• Listed records:
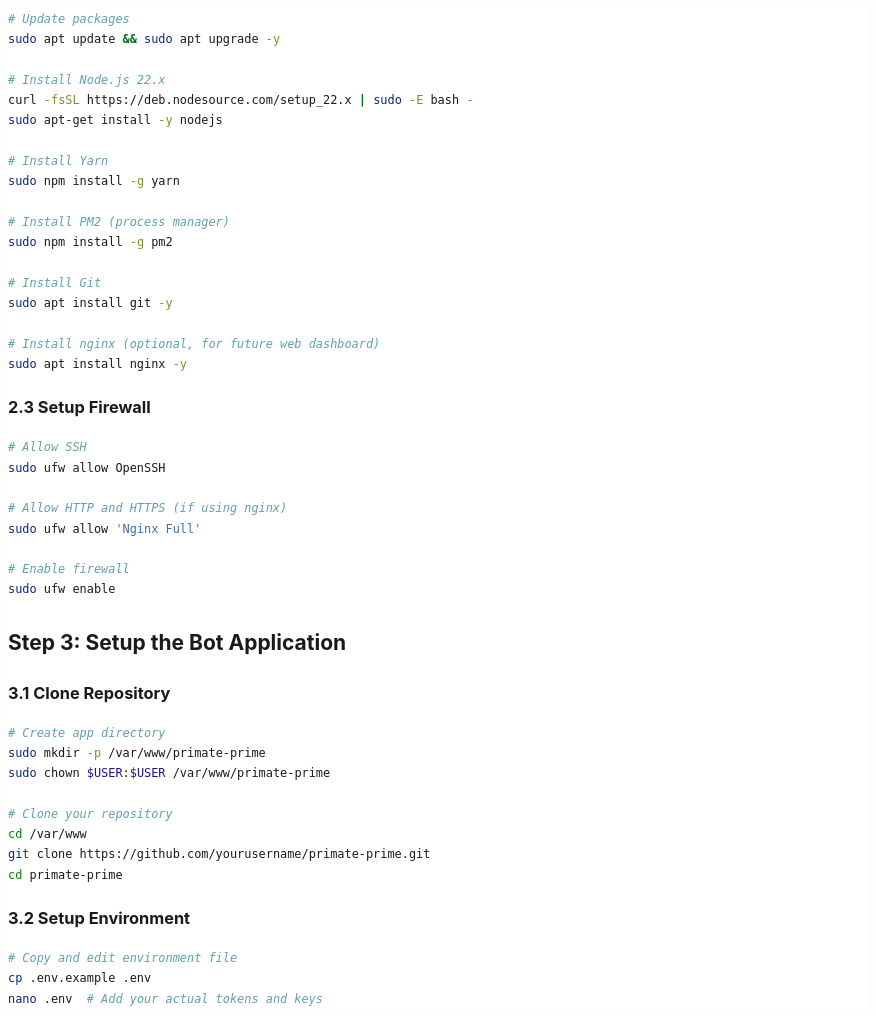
 ```bash
# Update packages
sudo apt update && sudo apt upgrade -y

# Install Node.js 22.x
curl -fsSL https://deb.nodesource.com/setup_22.x | sudo -E bash -
sudo apt-get install -y nodejs

# Install Yarn
sudo npm install -g yarn

# Install PM2 (process manager)
sudo npm install -g pm2

# Install Git
sudo apt install git -y

# Install nginx (optional, for future web dashboard)
sudo apt install nginx -y
```

### 2.3 Setup Firewall

```bash
# Allow SSH
sudo ufw allow OpenSSH

# Allow HTTP and HTTPS (if using nginx)
sudo ufw allow 'Nginx Full'

# Enable firewall
sudo ufw enable
```

## Step 3: Setup the Bot Application

### 3.1 Clone Repository

```bash
# Create app directory
sudo mkdir -p /var/www/primate-prime
sudo chown $USER:$USER /var/www/primate-prime

# Clone your repository
cd /var/www
git clone https://github.com/yourusername/primate-prime.git
cd primate-prime
```

### 3.2 Setup Environment

```bash
# Copy and edit environment file
cp .env.example .env
nano .env  # Add your actual tokens and keys
```
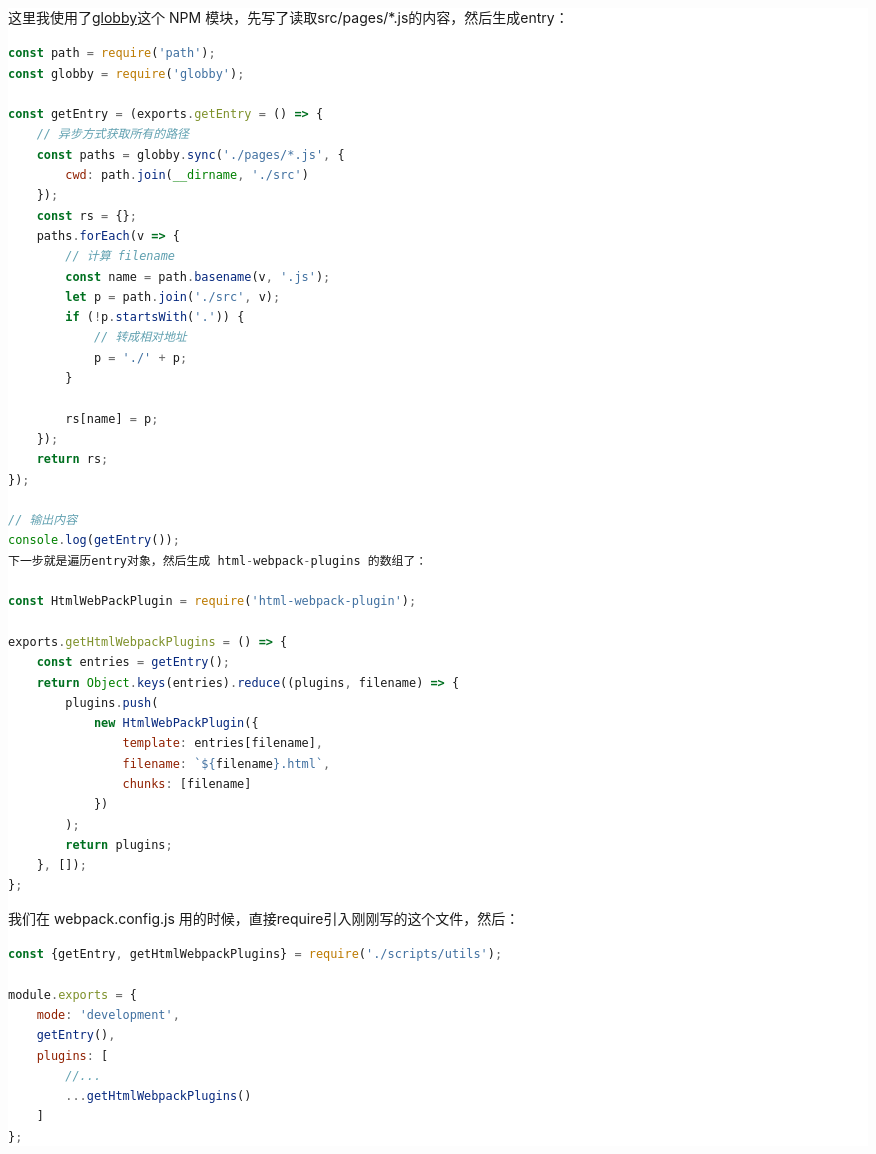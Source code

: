 这里我使用了[globby](https://www.npmjs.com/package/globby)这个 NPM 模块，先写了读取src/pages/*.js的内容，然后生成entry：

```javascript
const path = require('path');
const globby = require('globby');

const getEntry = (exports.getEntry = () => {
    // 异步方式获取所有的路径
    const paths = globby.sync('./pages/*.js', {
        cwd: path.join(__dirname, './src')
    });
    const rs = {};
    paths.forEach(v => {
        // 计算 filename
        const name = path.basename(v, '.js');
        let p = path.join('./src', v);
        if (!p.startsWith('.')) {
            // 转成相对地址
            p = './' + p;
        }

        rs[name] = p;
    });
    return rs;
});

// 输出内容
console.log(getEntry());
下一步就是遍历entry对象，然后生成 html-webpack-plugins 的数组了：

const HtmlWebPackPlugin = require('html-webpack-plugin');

exports.getHtmlWebpackPlugins = () => {
    const entries = getEntry();
    return Object.keys(entries).reduce((plugins, filename) => {
        plugins.push(
            new HtmlWebPackPlugin({
                template: entries[filename],
                filename: `${filename}.html`,
                chunks: [filename]
            })
        );
        return plugins;
    }, []);
};
```

我们在 webpack.config.js 用的时候，直接require引入刚刚写的这个文件，然后：

```javascript
const {getEntry, getHtmlWebpackPlugins} = require('./scripts/utils');

module.exports = {
    mode: 'development',
    getEntry(),
    plugins: [
        //...
        ...getHtmlWebpackPlugins()
    ]
};
```
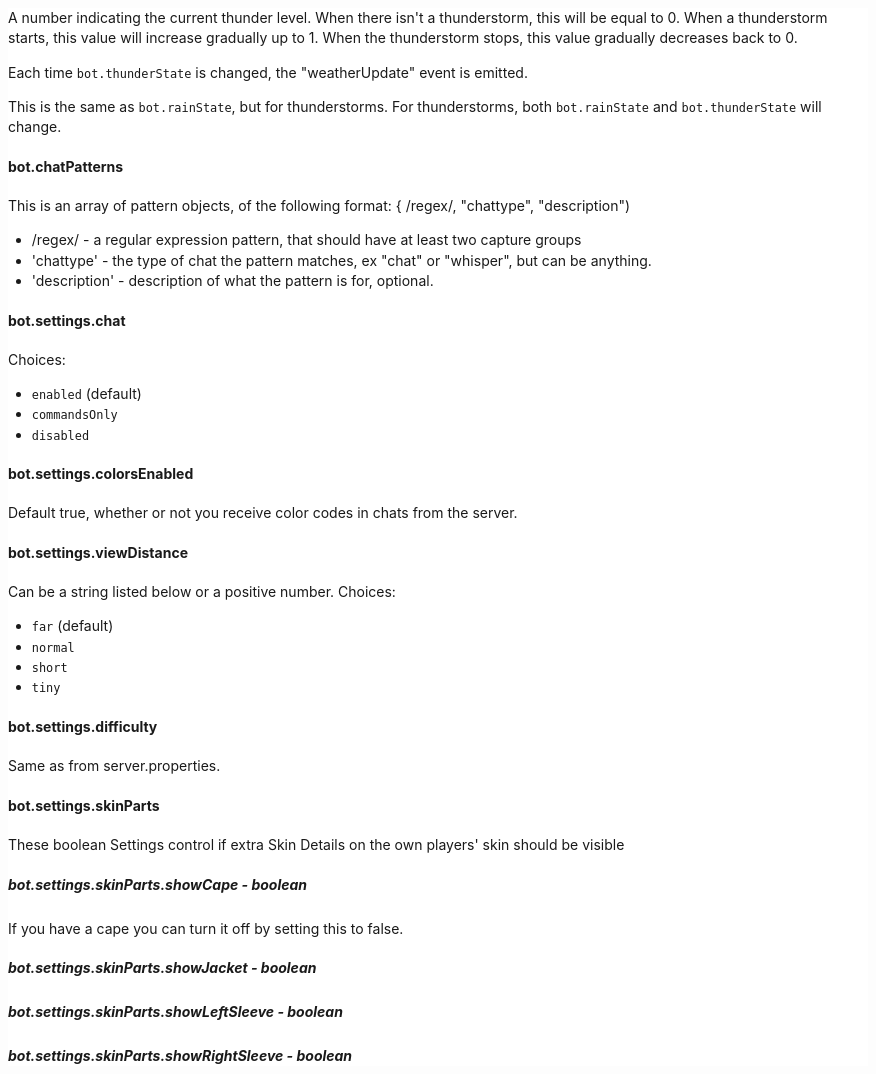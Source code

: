 A number indicating the current thunder level. When there isn't a thunderstorm, this
will be equal to 0. When a thunderstorm starts, this value will increase
gradually up to 1. When the thunderstorm stops, this value gradually decreases back to 0.

Each time `bot.thunderState` is changed, the "weatherUpdate" event is emitted.

This is the same as `bot.rainState`, but for thunderstorms.
For thunderstorms, both `bot.rainState` and `bot.thunderState` will change.

#### bot.chatPatterns

This is an array of pattern objects, of the following format:
{ /regex/, "chattype", "description")

-   /regex/ - a regular expression pattern, that should have at least two capture groups
-   'chattype' - the type of chat the pattern matches, ex "chat" or "whisper", but can be anything.
-   'description' - description of what the pattern is for, optional.

#### bot.settings.chat

Choices:

-   `enabled` (default)
-   `commandsOnly`
-   `disabled`

#### bot.settings.colorsEnabled

Default true, whether or not you receive color codes in chats from the server.

#### bot.settings.viewDistance

Can be a string listed below or a positive number.
Choices:

-   `far` (default)
-   `normal`
-   `short`
-   `tiny`

#### bot.settings.difficulty

Same as from server.properties.

#### bot.settings.skinParts

These boolean Settings control if extra Skin Details on the own players' skin should be visible

##### bot.settings.skinParts.showCape - boolean

If you have a cape you can turn it off by setting this to false.

##### bot.settings.skinParts.showJacket - boolean

##### bot.settings.skinParts.showLeftSleeve - boolean

##### bot.settings.skinParts.showRightSleeve - boolean
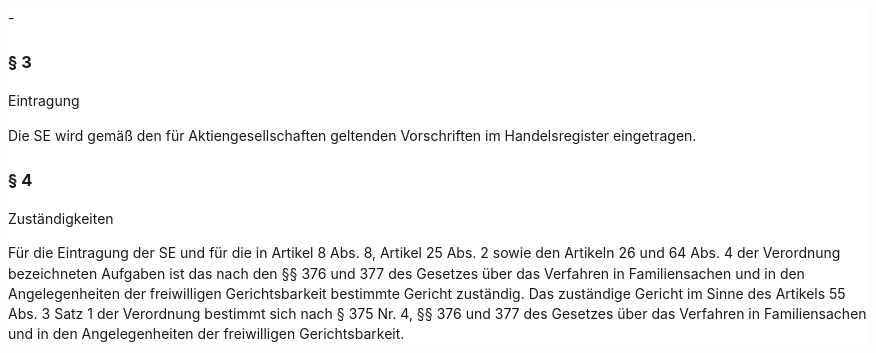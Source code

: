 <div class="jurAbsatz">

\-

</div>

</div>

</div>

</div>

<span id="BJNR367510004BJNE000400000.html"></span>

### § 3  
Eintragung

<div>

<div class="jnhtml">

<div>

<div class="jurAbsatz">

Die SE wird gemäß den für Aktiengesellschaften geltenden Vorschriften im
Handelsregister eingetragen.

</div>

</div>

</div>

</div>

<span id="BJNR367510004BJNE000501140.html"></span>

### § 4  
Zuständigkeiten

<div>

<div class="jnhtml">

<div>

<div class="jurAbsatz">

Für die Eintragung der SE und für die in Artikel 8 Abs. 8, Artikel 25
Abs. 2 sowie den Artikeln 26 und 64 Abs. 4 der Verordnung bezeichneten
Aufgaben ist das nach den §§ 376 und 377 des Gesetzes über das Verfahren
in Familiensachen und in den Angelegenheiten der freiwilligen
Gerichtsbarkeit bestimmte Gericht zuständig. Das zuständige Gericht im
Sinne des Artikels 55 Abs. 3 Satz 1 der Verordnung bestimmt sich nach §
375 Nr. 4, §§ 376 und 377 des Gesetzes über das Verfahren in
Familiensachen und in den Angelegenheiten der freiwilligen
Gerichtsbarkeit.

</div>
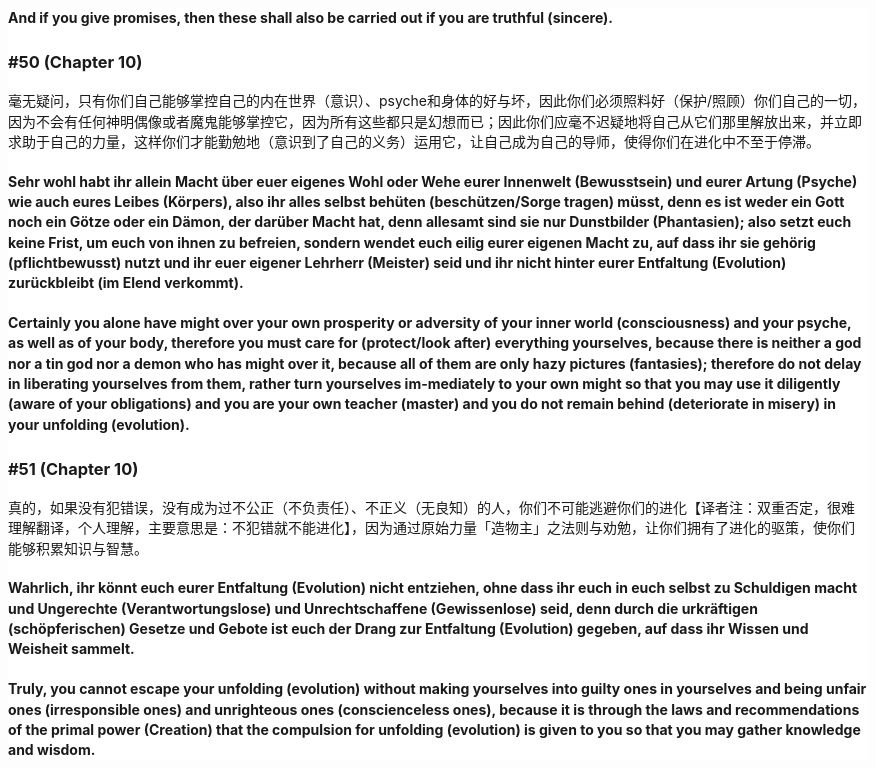 #### And if you give promises, then these shall also be carried out if you are truthful (sincere).

### #50 (Chapter 10)

毫无疑问，只有你们自己能够掌控自己的内在世界（意识）、psyche和身体的好与坏，因此你们必须照料好（保护/照顾）你们自己的一切，因为不会有任何神明偶像或者魔鬼能够掌控它，因为所有这些都只是幻想而已；因此你们应毫不迟疑地将自己从它们那里解放出来，并立即求助于自己的力量，这样你们才能勤勉地（意识到了自己的义务）运用它，让自己成为自己的导师，使得你们在进化中不至于停滞。

#### Sehr wohl habt ihr allein Macht über euer eigenes Wohl oder Wehe eurer Innenwelt (Bewusstsein) und eurer Artung (Psyche) wie auch eures Leibes (Körpers), also ihr alles selbst behüten (beschützen/Sorge tragen) müsst, denn es ist weder ein Gott noch ein Götze oder ein Dämon, der darüber Macht hat, denn allesamt sind sie nur Dunstbilder (Phantasien); also setzt euch keine Frist, um euch von ihnen zu befreien, sondern wendet euch eilig eurer eigenen Macht zu, auf dass ihr sie gehörig (pflichtbewusst) nutzt und ihr euer eigener Lehrherr (Meister) seid und ihr nicht hinter eurer Entfaltung (Evolution) zurückbleibt (im Elend verkommt).

#### Certainly you alone have might over your own prosperity or adversity of your inner world (consciousness) and your psyche, as well as of your body, therefore you must care for (protect/look after) everything yourselves, because there is neither a god nor a tin god nor a demon who has might over it, because all of them are only hazy pictures (fantasies); therefore do not delay in liberating yourselves from them, rather turn yourselves im-mediately to your own might so that you may use it diligently (aware of your obligations) and you are your own teacher (master) and you do not remain behind (deteriorate in misery) in your unfolding (evolution).

### #51 (Chapter 10)

真的，如果没有犯错误，没有成为过不公正（不负责任）、不正义（无良知）的人，你们不可能逃避你们的进化【译者注：双重否定，很难理解翻译，个人理解，主要意思是：不犯错就不能进化】，因为通过原始力量「造物主」之法则与劝勉，让你们拥有了进化的驱策，使你们能够积累知识与智慧。

#### Wahrlich, ihr könnt euch eurer Entfaltung (Evolution) nicht entziehen, ohne dass ihr euch in euch selbst zu Schuldigen macht und Ungerechte (Verantwortungslose) und Unrechtschaffene (Gewissenlose) seid, denn durch die urkräftigen (schöpferischen) Gesetze und Gebote ist euch der Drang zur Entfaltung (Evolution) gegeben, auf dass ihr Wissen und Weisheit sammelt.

#### Truly, you cannot escape your unfolding (evolution) without making yourselves into guilty ones in yourselves and being unfair ones (irresponsible ones) and unrighteous ones (conscienceless ones), because it is through the laws and recommendations of the primal power (Creation) that the compulsion for unfolding (evolution) is given to you so that you may gather knowledge and wisdom.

• Task objective: From the entries above, copy every line that holds the word "Angelegenheiten".

• Exercise answer:
in Familiensachen und in den Angelegenheiten der freiwilligen
Familiensachen und in den Angelegenheiten der freiwilligen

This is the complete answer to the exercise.